The GNU Manifesto
Richard Stallman's declaration that software should be free, and the legal hack that made it stick.

The object
The GNU Manifesto, written by Richard Stallman and published in March 1985 in Dr. Dobb's Journal, asks for collaborators to build a complete Unix-compatible operating system that anyone could use, study, modify, and redistribute. Stallman had announced the GNU Project the previous September, in a message to Usenet newsgroups, and resigned from his MIT staff job so the Institute could not claim ownership of the code. "GNU" stands, recursively and pointedly, for "GNU's Not Unix," a joke in the grammar of the hackers it was written for.
From a broken printer to a movement
The origin story is small and human: a Xerox laser printer (a 9700 donated to the MIT AI Lab) kept jamming far down the hall, and unlike the previous machine, its software was closed. Stallman had once patched an earlier printer to notify users when it jammed; this time the manufacturer refused to release the source code that would let him do the same. He generalized the frustration into a principle. Software that users cannot inspect or change makes them powerless. The remedy was not better vendors but a different definition of ownership. The collapse of the Lab's old hacker culture in the early 1980s, as colleagues left for proprietary startups like Symbolics and Lisp Machines, Inc., sharpened his resolve to build something that could not be taken private.
Why it matters
The manifesto's deepest move was legal, not technical. The GNU General Public License, whose first general version Stallman released in 1989, used copyright against itself: software could be copied and modified freely, on the binding condition that derivative works carry the same freedoms forward. "Copyleft" turned a tool of restriction into a tool of liberation, distilled in the slogan "free as in freedom, not free as in beer." It is one of the most elegant hacks ever performed, worked on the law rather than a machine. To carry the work, Stallman founded the Free Software Foundation in 1985, and over the following years the project produced cornerstone tools still in daily use: the GCC compiler, the GNU Emacs editor, the GNU C Library, and the Bash shell.

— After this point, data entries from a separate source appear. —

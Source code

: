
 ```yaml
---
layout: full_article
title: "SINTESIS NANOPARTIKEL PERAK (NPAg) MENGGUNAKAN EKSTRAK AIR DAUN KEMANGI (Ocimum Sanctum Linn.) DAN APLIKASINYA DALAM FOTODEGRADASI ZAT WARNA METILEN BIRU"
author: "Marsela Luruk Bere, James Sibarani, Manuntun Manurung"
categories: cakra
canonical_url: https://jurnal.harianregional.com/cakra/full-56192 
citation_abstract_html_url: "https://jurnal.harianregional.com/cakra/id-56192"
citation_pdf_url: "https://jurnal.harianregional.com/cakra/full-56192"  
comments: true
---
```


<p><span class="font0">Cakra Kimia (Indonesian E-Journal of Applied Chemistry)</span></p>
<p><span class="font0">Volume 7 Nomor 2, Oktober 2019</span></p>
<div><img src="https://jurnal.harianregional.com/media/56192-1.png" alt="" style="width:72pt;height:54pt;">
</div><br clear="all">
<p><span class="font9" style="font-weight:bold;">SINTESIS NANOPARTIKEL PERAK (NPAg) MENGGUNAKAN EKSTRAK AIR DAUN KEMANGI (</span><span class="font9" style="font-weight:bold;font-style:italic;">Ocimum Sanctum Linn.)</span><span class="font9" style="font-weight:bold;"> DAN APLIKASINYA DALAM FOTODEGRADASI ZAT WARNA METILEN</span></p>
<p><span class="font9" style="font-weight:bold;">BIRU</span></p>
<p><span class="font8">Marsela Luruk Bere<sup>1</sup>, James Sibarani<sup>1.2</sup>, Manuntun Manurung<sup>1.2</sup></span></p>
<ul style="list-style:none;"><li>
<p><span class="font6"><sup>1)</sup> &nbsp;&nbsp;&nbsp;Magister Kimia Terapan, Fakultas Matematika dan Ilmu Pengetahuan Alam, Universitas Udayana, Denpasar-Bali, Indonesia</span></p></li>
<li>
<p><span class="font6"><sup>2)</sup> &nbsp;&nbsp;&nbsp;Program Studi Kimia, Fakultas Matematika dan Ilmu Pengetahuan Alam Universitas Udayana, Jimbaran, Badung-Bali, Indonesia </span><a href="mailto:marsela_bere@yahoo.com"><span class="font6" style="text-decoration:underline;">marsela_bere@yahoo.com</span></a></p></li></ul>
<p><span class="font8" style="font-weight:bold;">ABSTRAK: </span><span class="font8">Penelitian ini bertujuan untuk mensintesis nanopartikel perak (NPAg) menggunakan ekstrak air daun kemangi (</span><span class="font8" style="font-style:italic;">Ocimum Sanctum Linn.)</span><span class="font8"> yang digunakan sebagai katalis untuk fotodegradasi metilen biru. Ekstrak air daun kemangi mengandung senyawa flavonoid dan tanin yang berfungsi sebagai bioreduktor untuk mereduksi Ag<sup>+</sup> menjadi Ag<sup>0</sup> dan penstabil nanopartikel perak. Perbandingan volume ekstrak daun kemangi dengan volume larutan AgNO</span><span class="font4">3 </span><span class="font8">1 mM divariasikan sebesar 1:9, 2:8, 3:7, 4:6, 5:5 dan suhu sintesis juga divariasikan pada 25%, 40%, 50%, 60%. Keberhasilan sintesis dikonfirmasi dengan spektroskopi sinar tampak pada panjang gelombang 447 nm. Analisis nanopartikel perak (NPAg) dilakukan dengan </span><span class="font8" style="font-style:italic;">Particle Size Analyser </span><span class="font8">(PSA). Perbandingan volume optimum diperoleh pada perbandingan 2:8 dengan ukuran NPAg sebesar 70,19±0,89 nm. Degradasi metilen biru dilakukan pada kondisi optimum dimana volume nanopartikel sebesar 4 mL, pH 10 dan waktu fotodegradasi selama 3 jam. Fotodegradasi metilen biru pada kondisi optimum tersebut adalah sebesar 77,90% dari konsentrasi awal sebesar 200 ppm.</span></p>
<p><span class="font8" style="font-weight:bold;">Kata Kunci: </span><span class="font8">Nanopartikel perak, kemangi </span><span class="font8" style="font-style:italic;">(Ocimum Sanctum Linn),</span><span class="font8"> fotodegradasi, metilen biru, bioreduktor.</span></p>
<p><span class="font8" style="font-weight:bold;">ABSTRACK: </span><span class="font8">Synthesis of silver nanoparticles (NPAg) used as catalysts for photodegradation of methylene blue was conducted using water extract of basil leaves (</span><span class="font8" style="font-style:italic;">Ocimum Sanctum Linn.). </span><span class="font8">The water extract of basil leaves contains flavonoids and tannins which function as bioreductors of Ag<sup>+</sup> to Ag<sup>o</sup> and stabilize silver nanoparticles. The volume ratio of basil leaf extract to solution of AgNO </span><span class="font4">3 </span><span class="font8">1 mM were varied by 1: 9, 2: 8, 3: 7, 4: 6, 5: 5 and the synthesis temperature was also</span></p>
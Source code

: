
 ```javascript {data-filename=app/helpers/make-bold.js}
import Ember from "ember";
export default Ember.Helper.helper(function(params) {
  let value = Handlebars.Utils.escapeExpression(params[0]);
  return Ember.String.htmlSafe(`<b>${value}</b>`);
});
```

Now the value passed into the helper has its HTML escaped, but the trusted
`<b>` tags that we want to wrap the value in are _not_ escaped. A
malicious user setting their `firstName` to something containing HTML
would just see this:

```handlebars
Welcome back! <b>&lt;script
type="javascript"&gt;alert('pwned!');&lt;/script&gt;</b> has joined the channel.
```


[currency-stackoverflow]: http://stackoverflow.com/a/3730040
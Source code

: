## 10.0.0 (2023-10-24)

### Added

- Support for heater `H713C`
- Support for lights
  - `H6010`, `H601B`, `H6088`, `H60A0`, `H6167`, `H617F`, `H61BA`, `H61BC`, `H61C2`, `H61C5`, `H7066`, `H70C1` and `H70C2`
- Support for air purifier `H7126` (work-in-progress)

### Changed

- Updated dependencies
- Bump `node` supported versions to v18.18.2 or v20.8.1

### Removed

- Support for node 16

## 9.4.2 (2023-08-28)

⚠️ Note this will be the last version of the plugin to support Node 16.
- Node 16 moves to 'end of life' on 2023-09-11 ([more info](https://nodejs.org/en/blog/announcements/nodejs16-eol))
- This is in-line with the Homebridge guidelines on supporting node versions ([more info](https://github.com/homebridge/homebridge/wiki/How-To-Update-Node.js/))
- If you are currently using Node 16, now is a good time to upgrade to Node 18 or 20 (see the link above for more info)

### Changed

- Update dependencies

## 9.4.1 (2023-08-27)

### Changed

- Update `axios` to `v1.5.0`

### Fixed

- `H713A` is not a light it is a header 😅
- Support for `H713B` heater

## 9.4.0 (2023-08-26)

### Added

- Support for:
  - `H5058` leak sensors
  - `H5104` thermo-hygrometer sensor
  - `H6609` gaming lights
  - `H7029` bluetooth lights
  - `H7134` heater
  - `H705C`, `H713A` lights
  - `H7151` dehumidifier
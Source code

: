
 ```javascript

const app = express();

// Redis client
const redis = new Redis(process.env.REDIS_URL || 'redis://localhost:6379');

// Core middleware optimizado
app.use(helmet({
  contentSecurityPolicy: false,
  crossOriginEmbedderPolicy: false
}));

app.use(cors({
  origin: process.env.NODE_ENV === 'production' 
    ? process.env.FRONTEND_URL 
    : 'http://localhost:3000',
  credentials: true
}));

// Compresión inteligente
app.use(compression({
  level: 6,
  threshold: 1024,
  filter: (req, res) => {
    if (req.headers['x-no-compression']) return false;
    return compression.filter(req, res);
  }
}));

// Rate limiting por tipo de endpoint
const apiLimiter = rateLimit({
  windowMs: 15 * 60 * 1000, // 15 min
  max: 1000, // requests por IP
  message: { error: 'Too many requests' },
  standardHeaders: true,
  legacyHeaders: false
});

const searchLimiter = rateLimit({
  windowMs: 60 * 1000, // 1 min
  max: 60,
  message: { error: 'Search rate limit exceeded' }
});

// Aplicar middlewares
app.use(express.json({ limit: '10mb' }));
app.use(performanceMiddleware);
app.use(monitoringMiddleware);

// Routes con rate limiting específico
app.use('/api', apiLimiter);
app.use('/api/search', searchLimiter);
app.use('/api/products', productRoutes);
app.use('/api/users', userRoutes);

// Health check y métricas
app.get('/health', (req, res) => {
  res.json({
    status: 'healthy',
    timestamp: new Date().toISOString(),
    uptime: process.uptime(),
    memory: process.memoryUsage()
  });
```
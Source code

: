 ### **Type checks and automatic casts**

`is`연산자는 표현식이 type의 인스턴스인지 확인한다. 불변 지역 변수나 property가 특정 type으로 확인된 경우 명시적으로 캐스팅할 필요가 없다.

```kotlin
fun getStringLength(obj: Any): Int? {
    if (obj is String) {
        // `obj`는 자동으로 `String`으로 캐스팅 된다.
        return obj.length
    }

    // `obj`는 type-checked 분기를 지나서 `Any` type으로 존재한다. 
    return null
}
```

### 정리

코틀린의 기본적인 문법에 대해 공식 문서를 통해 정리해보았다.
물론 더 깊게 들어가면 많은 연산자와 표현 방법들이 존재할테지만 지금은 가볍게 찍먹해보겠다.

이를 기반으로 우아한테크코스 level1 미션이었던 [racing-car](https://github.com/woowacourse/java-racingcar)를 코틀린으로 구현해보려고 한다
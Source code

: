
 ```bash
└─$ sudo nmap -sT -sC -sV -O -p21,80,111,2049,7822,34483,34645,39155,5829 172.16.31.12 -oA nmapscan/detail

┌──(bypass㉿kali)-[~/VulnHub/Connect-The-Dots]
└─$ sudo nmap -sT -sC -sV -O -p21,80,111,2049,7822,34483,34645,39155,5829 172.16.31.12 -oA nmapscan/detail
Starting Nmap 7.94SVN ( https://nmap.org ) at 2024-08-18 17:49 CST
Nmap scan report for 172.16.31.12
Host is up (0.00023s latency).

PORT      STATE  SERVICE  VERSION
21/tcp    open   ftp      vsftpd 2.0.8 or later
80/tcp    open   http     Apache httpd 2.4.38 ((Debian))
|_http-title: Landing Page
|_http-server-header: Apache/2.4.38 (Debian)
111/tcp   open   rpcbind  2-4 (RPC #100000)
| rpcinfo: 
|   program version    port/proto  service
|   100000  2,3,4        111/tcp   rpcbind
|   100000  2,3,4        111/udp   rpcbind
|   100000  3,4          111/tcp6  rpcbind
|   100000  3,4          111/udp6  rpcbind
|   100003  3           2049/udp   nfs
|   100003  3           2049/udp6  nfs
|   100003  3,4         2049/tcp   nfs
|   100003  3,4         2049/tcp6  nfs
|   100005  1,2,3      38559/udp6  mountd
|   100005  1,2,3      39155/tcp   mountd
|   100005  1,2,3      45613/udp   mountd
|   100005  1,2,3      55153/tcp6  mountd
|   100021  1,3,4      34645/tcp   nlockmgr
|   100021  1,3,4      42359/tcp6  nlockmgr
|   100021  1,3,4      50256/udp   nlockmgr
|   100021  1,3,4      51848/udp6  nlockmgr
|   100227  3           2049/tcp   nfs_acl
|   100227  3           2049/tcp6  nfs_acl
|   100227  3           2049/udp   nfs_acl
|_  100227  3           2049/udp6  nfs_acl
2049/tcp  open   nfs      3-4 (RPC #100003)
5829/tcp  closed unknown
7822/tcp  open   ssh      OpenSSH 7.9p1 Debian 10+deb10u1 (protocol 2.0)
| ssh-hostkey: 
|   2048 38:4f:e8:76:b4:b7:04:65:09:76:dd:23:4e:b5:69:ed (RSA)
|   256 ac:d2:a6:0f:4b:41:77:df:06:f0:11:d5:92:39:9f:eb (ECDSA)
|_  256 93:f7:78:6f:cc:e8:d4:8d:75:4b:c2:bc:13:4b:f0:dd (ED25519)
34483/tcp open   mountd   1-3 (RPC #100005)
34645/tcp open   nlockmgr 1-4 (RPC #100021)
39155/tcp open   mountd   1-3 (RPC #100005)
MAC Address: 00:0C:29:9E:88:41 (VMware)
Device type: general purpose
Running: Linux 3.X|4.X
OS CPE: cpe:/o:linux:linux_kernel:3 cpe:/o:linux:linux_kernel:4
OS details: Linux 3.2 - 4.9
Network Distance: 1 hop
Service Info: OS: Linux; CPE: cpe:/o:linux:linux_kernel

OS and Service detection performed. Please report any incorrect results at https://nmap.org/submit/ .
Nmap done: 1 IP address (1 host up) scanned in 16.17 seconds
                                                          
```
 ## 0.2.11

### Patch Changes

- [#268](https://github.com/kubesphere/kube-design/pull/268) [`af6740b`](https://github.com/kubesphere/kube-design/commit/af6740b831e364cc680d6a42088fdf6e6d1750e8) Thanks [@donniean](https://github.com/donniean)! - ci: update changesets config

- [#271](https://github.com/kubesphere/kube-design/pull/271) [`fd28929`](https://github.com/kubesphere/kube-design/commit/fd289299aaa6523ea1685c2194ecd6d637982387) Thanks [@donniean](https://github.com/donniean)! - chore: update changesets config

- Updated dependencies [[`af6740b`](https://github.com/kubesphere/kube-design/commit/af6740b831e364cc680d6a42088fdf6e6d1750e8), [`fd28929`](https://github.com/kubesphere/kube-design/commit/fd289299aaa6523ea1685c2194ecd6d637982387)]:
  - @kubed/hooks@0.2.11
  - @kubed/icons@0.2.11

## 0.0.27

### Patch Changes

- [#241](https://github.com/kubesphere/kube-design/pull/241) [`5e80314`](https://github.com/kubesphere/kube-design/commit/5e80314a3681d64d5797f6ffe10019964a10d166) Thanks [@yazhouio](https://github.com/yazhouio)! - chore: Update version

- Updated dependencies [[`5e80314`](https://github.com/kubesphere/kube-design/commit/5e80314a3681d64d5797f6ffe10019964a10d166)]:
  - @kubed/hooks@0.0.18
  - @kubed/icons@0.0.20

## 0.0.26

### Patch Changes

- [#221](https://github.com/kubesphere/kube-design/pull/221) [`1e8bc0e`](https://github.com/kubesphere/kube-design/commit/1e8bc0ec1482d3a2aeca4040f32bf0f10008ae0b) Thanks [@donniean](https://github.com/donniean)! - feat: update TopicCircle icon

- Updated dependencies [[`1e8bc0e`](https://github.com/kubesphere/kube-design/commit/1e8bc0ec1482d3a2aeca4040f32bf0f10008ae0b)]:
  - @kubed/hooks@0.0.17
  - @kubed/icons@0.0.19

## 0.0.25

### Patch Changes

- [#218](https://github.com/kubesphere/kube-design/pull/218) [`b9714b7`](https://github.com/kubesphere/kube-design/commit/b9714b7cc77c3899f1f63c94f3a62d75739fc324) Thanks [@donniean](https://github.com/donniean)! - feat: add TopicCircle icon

What the project lacked was a kernel; its own, GNU Hurd, came slowly. When Linus Torvalds released the Linux kernel in 1991 and placed it under the GPL in 1992, GNU's components combined with it to form a complete system, GNU/Linux, that now runs most of the internet's servers, the Android phones in billions of pockets, and the supercomputers at the top of every performance list. The ethic of Spacewar! and the Homebrew newsletter was here given a constitution.
The lesson it set loose
Freedom in software is not a feeling; it is a structure you can encode and enforce. By treating a license as a program, Stallman showed that the most powerful hacks are sometimes performed on the rules themselves.